§ YOUR TASK: Find each line below containing the word "statistical" and copy it.

(Plain-text document sources)
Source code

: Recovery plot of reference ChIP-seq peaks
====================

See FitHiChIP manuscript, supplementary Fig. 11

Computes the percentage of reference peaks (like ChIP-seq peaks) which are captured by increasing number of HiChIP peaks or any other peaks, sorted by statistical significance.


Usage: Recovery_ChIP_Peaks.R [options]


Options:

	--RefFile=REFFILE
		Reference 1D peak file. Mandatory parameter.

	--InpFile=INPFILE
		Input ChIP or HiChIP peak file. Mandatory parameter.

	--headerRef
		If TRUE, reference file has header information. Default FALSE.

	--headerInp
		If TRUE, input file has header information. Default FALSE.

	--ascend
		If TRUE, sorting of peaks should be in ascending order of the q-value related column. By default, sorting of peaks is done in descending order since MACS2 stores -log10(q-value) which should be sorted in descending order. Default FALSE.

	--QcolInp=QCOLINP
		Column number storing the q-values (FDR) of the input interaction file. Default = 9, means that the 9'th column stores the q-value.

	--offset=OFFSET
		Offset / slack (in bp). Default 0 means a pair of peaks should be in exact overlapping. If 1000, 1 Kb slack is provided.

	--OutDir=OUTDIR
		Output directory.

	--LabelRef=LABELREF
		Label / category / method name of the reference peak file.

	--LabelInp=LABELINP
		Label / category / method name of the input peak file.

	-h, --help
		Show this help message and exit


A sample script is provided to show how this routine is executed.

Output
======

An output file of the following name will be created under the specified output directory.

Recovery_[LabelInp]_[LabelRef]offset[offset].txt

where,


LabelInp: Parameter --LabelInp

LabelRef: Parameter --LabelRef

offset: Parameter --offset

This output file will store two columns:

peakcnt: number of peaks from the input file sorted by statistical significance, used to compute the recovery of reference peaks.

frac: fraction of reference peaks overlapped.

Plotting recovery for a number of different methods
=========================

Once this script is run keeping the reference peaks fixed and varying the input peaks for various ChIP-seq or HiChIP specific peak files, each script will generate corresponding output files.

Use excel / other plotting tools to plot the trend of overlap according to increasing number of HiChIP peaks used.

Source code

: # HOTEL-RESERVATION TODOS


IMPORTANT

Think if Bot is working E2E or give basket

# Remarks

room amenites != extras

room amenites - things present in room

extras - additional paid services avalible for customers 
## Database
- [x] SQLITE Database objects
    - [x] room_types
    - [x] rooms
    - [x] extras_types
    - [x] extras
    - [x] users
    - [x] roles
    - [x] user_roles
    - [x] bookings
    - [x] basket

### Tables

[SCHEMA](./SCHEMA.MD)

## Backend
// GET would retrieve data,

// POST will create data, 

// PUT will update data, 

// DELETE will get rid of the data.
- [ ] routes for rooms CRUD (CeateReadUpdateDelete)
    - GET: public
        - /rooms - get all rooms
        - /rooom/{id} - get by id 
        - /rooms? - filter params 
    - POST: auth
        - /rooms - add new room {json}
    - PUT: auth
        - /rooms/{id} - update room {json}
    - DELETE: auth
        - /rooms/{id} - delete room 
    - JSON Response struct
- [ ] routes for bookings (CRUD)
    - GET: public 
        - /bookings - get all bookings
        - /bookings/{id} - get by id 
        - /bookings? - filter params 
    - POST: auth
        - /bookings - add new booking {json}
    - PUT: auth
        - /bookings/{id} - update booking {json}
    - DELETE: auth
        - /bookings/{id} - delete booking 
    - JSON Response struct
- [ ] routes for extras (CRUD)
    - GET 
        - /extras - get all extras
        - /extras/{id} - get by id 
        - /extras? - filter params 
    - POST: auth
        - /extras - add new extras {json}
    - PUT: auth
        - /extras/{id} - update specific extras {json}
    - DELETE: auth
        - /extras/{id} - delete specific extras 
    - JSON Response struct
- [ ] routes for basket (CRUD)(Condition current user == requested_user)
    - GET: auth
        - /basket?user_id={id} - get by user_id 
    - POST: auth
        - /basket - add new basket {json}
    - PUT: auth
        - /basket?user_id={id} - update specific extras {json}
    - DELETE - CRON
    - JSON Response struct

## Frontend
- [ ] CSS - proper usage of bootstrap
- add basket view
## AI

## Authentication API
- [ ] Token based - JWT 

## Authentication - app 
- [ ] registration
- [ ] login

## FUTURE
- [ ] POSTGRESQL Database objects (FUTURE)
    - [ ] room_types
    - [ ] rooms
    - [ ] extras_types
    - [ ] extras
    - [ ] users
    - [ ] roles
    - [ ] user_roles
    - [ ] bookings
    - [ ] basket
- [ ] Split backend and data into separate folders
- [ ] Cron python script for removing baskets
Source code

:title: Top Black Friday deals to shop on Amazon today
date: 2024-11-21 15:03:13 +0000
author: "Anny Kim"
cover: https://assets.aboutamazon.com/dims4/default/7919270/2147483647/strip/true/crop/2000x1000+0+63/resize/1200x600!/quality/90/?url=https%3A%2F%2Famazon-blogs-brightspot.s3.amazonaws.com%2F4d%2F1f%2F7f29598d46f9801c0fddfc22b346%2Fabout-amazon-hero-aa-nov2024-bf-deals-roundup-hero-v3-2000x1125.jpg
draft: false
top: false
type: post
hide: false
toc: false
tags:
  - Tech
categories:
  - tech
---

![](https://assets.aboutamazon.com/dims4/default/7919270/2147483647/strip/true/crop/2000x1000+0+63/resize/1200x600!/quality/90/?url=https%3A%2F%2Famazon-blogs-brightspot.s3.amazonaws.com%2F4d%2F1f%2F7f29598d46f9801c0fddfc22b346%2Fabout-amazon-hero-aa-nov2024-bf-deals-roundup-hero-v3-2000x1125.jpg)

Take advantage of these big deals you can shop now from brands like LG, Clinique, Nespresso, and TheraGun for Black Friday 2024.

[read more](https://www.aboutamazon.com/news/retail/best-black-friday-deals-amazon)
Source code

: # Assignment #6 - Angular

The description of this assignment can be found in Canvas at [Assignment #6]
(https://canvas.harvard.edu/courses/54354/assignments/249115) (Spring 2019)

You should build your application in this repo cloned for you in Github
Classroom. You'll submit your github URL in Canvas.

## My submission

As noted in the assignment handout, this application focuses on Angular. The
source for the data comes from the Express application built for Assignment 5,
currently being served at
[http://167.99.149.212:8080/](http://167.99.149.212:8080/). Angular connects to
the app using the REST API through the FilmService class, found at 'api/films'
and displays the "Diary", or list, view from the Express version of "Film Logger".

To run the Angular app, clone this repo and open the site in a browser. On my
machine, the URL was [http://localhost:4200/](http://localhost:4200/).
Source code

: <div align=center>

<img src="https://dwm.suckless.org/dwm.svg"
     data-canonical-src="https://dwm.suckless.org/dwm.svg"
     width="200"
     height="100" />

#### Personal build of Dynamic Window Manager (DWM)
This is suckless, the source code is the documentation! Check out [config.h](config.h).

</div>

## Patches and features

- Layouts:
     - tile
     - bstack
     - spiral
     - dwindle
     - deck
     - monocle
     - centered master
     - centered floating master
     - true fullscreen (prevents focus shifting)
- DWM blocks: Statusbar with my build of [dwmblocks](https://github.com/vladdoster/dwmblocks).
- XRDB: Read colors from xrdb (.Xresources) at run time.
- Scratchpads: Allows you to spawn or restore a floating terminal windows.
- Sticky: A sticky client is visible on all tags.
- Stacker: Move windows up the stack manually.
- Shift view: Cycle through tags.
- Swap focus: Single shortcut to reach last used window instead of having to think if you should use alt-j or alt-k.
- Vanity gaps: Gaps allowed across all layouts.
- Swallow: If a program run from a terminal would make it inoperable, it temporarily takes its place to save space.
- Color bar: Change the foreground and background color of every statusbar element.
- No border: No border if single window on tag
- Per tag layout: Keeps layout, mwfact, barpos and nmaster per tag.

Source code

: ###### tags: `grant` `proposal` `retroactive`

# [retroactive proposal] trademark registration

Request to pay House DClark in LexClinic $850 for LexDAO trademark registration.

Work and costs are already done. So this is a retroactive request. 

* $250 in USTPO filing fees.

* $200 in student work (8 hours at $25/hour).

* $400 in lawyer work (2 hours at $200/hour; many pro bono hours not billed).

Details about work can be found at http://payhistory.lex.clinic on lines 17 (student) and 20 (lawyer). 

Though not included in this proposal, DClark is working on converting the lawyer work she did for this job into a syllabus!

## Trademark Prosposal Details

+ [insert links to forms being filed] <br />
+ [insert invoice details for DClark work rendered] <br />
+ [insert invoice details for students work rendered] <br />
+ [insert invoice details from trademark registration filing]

§ EXERCISE ANSWER:
Computes the percentage of reference peaks (like ChIP-seq peaks) which are captured by increasing number of HiChIP peaks or any other peaks, sorted by statistical significance.
peakcnt: number of peaks from the input file sorted by statistical significance, used to compute the recovery of reference peaks.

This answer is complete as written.